Report each line of the material below where the word "will" can be found.

========

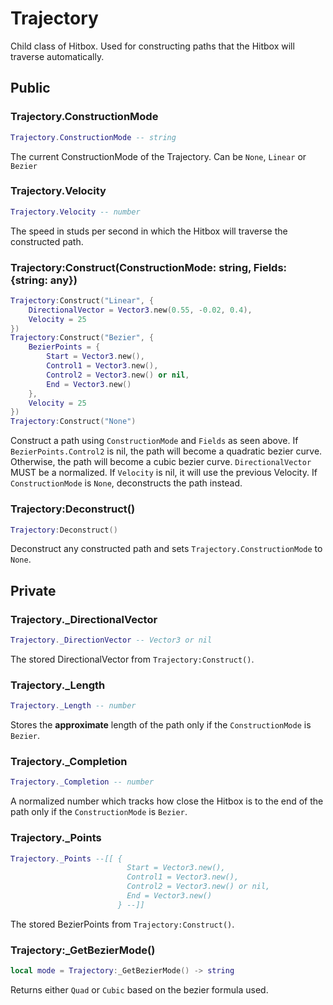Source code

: # Trajectory
Child class of Hitbox. Used for constructing paths that the Hitbox will traverse automatically.

## Public
### Trajectory.ConstructionMode
```lua
Trajectory.ConstructionMode -- string
```
The current ConstructionMode of the Trajectory. Can be `None`, `Linear` or `Bezier`
### Trajectory.Velocity
```lua
Trajectory.Velocity -- number
```
The speed in studs per second in which the Hitbox will traverse the constructed path.
### Trajectory:Construct(ConstructionMode: string, Fields: {string: any})
```lua
Trajectory:Construct("Linear", {
    DirectionalVector = Vector3.new(0.55, -0.02, 0.4),
    Velocity = 25
})
Trajectory:Construct("Bezier", {
    BezierPoints = {
        Start = Vector3.new(),
        Control1 = Vector3.new(),
        Control2 = Vector3.new() or nil,
        End = Vector3.new()
    },
    Velocity = 25
})
Trajectory:Construct("None")
```
Construct a path using `ConstructionMode` and `Fields` as seen above. If `BezierPoints.Control2` is nil, the path will become a quadratic bezier curve. Otherwise, the path will become a cubic bezier curve. `DirectionalVector` MUST be a normalized. If `Velocity` is nil, it will use the previous Velocity. If `ConstructionMode` is `None`, deconstructs the path instead.
### Trajectory:Deconstruct()
```lua
Trajectory:Deconstruct()
```
Deconstruct any constructed path and sets `Trajectory.ConstructionMode` to `None`.

## Private
### Trajectory._DirectionalVector
```lua
Trajectory._DirectionVector -- Vector3 or nil
```
The stored DirectionalVector from `Trajectory:Construct()`.
### Trajectory._Length
```lua
Trajectory._Length -- number
```
Stores the **approximate** length of the path only if the `ConstructionMode` is `Bezier`.
### Trajectory._Completion
```lua
Trajectory._Completion -- number
```
A normalized number which tracks how close the Hitbox is to the end of the path only if the `ConstructionMode` is `Bezier`.
### Trajectory._Points
```lua
Trajectory._Points --[[ {
                          Start = Vector3.new(),
                          Control1 = Vector3.new(),
                          Control2 = Vector3.new() or nil,
                          End = Vector3.new()
                        } --]]
```
The stored BezierPoints from `Trajectory:Construct()`.
### Trajectory:_GetBezierMode()
```lua
local mode = Trajectory:_GetBezierMode() -> string
```
Returns either `Quad` or `Cubic` based on the bezier formula used.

========

* Answer section:
Child class of Hitbox. Used for constructing paths that the Hitbox will traverse automatically.
The speed in studs per second in which the Hitbox will traverse the constructed path.
Construct a path using `ConstructionMode` and `Fields` as seen above. If `BezierPoints.Control2` is nil, the path will become a quadratic bezier curve. Otherwise, the path will become a cubic bezier curve. `DirectionalVector` MUST be a normalized. If `Velocity` is nil, it will use the previous Velocity. If `ConstructionMode` is `None`, deconstructs the path instead.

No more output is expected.